Friday, June 8, 2012

Around the World in 80 Days, Closure

How satisfying to slash a perfect, thin black stroke through a Classic on my TBR List. This book was simply unlike anything I've ever read before. Funnily enough, I encountered no hot-air balloons which I had anticipated from the cover. Perhaps those weren't balloons, per se, as I'd thought. Ah well, I'll have the matter elucidated soon enough.
Now, I have to say: I was rather expecting the ending of the book. It was utterly foreseeable, the simple error of miscalculating the sly passage of twenty-four hours, unbeknownst to Fogg and his crew. Still, that didn't take much from the thrill of comprehending that Fogg, in fact, would realize a comfortable life alongside his Indian princess of a wife, Aouda. I really must discover how to pronounce her name accurately...
Now, the pinnacle and crux of this novel was clearly the scene in which Fogg and Aouda "got together." I read the passage so fast and so excitedly that I had to go back and re-read it more slowly. I thought the event so...magical!
Honestly, I'm so excited right now I can hardly string together coherent, intellectual words to wrap up my impression of the book. Suffice it to say that this was a book I am glad to have read before I die. I might update this post later, might not.

Notable Events:
* Mr. Fogg purchases the lesser half of the Henrietta so as to burn it for fuel to reach Liverpool.
*Mr.
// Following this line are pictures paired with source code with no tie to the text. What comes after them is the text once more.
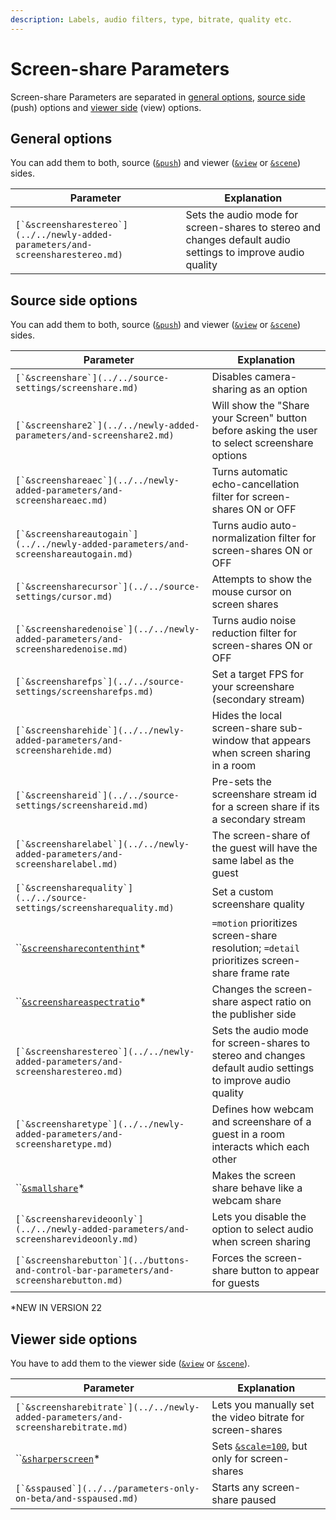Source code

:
 ```yaml
---
description: Labels, audio filters, type, bitrate, quality etc.
---
```


# Screen-share Parameters

Screen-share Parameters are separated in [general options](./#general-options), [source side](./#source-side-options) (push) options and [viewer side](./#viewer-side-options) (view) options.

## General options

You can add them to both, source ([`&push`](../../source-settings/push.md)) and viewer ([`&view`](../view-parameters/view.md) or [`&scene`](../view-parameters/scene.md)) sides.

| Parameter                                                                         | Explanation                                                                                                 |
| --------------------------------------------------------------------------------- | ----------------------------------------------------------------------------------------------------------- |
| ``[`&screensharestereo`](../../newly-added-parameters/and-screensharestereo.md)`` | Sets the audio mode for screen-shares to stereo and changes default audio settings to improve audio quality |

## Source side options

You can add them to both, source ([`&push`](../../source-settings/push.md)) and viewer ([`&view`](../view-parameters/view.md) or [`&scene`](../view-parameters/scene.md)) sides.

| Parameter                                                                                  | Explanation                                                                                                 |
| ------------------------------------------------------------------------------------------ | ----------------------------------------------------------------------------------------------------------- |
| ``[`&screenshare`](../../source-settings/screenshare.md)``                                 | Disables camera-sharing as an option                                                                        |
| ``[`&screenshare2`](../../newly-added-parameters/and-screenshare2.md)``                    | Will show the "Share your Screen" button before asking the user to select screenshare options               |
| ``[`&screenshareaec`](../../newly-added-parameters/and-screenshareaec.md)``                | Turns automatic echo-cancellation filter for screen-shares ON or OFF                                        |
| ``[`&screenshareautogain`](../../newly-added-parameters/and-screenshareautogain.md)``      | Turns audio auto-normalization filter for screen-shares ON or OFF                                           |
| ``[`&screensharecursor`](../../source-settings/cursor.md)``                                | Attempts to show the mouse cursor on screen shares                                                          |
| ``[`&screensharedenoise`](../../newly-added-parameters/and-screensharedenoise.md)``        | Turns audio noise reduction filter for screen-shares ON or OFF                                              |
| ``[`&screensharefps`](../../source-settings/screensharefps.md)``                           | Set a target FPS for your screenshare (secondary stream)                                                    |
| ``[`&screensharehide`](../../newly-added-parameters/and-screensharehide.md)``              | Hides the local screen-share sub-window that appears when screen sharing in a room                          |
| ``[`&screenshareid`](../../source-settings/screenshareid.md)``                             | Pre-sets the screenshare stream id for a screen share if its a secondary stream                             |
| ``[`&screensharelabel`](../../newly-added-parameters/and-screensharelabel.md)``            | The screen-share of the guest will have the same label as the guest                                         |
| ``[`&screensharequality`](../../source-settings/screensharequality.md)``                   | Set a custom screenshare quality                                                                            |
| ``[`&screensharecontenthint`](and-screensharecontenthint.md)\*                             | `=motion` prioritizes screen-share resolution; `=detail` prioritizes screen-share frame rate                |
| ``[`&screenshareaspectratio`](and-screenshareaspectratio.md)\*                             | Changes the screen-share aspect ratio on the publisher side                                                 |
| ``[`&screensharestereo`](../../newly-added-parameters/and-screensharestereo.md)``          | Sets the audio mode for screen-shares to stereo and changes default audio settings to improve audio quality |
| ``[`&screensharetype`](../../newly-added-parameters/and-screensharetype.md)``              | Defines how webcam and screenshare of a guest in a room interacts which each other                          |
| ``[`&smallshare`](and-smallshare.md)\*                                                     | Makes the screen share behave like a webcam share                                                           |
| ``[`&screensharevideoonly`](../../newly-added-parameters/and-screensharevideoonly.md)``    | Lets you disable the option to select audio when screen sharing                                             |
| ``[`&screensharebutton`](../buttons-and-control-bar-parameters/and-screensharebutton.md)`` | Forces the screen-share button to appear for guests                                                         |

\*NEW IN VERSION 22

## **Viewer side options**

You have to add them to the viewer side ([`&view`](../view-parameters/view.md) or [`&scene`](../view-parameters/scene.md)).

| Parameter                                                                           | Explanation                                                                  |
| ----------------------------------------------------------------------------------- | ---------------------------------------------------------------------------- |
| ``[`&screensharebitrate`](../../newly-added-parameters/and-screensharebitrate.md)`` | Lets you manually set the video bitrate for screen-shares                    |
| ``[`&sharperscreen`](and-sharperscreen.md)\*                                        | Sets [`&scale=100`](../view-parameters/scale.md), but only for screen-shares |
| ``[`&sspaused`](../../parameters-only-on-beta/and-sspaused.md)``                    | Starts any screen-share paused                                               |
Fogg gives a well-earned blow to Fix after his release from jail. "He walked to the detective, looked him steadily in the face, and with the only rapid motion he had ever made in his life, or which he ever would make, drew back his arms, and with the precision of a machine, knocked Fix down."
-"Well hit!" cried Passepartout. "Parbleu! that's what you might call a good application of English fists."
(Verne, 152)

*Last, resonating sentence of the book: "Truly, would you not for less than that make the tour around the world?" "That" referring to the acquisition of a charming companion who made Mr. Phileas Fogg "the happiest of men." (Verne, 163)

2 comments:

  1. Glad you liked it! Despite Fogg's cold and calculating nature, it's amazing how much emotion he can conjure up with a few simple words or motions.